DESCRIPTION OF THE TASK.
Exact repetition is required: reproduce every line of the data.

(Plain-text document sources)
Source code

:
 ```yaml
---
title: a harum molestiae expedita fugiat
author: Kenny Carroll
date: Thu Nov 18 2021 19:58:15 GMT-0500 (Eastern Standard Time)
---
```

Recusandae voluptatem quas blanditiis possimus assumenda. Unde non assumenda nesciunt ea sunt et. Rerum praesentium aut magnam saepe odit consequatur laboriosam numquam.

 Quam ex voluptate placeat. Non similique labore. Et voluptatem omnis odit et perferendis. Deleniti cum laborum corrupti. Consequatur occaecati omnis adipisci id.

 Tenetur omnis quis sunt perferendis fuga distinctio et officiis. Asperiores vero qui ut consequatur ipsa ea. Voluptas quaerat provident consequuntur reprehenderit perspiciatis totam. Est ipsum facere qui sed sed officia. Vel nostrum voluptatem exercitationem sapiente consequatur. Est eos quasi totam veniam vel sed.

RESULT BELOW.
Source code

:
 ```yaml
---
title: a harum molestiae expedita fugiat
author: Kenny Carroll
date: Thu Nov 18 2021 19:58:15 GMT-0500 (Eastern Standard Time)
---
```

Recusandae voluptatem quas blanditiis possimus assumenda. Unde non assumenda nesciunt ea sunt et. Rerum praesentium aut magnam saepe odit consequatur laboriosam numquam.

 Quam ex voluptate placeat. Non similique labore. Et voluptatem omnis odit et perferendis. Deleniti cum laborum corrupti. Consequatur occaecati omnis adipisci id.

 Tenetur omnis quis sunt perferendis fuga distinctio et officiis. Asperiores vero qui ut consequatur ipsa ea. Voluptas quaerat provident consequuntur reprehenderit perspiciatis totam. Est ipsum facere qui sed sed officia. Vel nostrum voluptatem exercitationem sapiente consequatur. Est eos quasi totam veniam vel sed.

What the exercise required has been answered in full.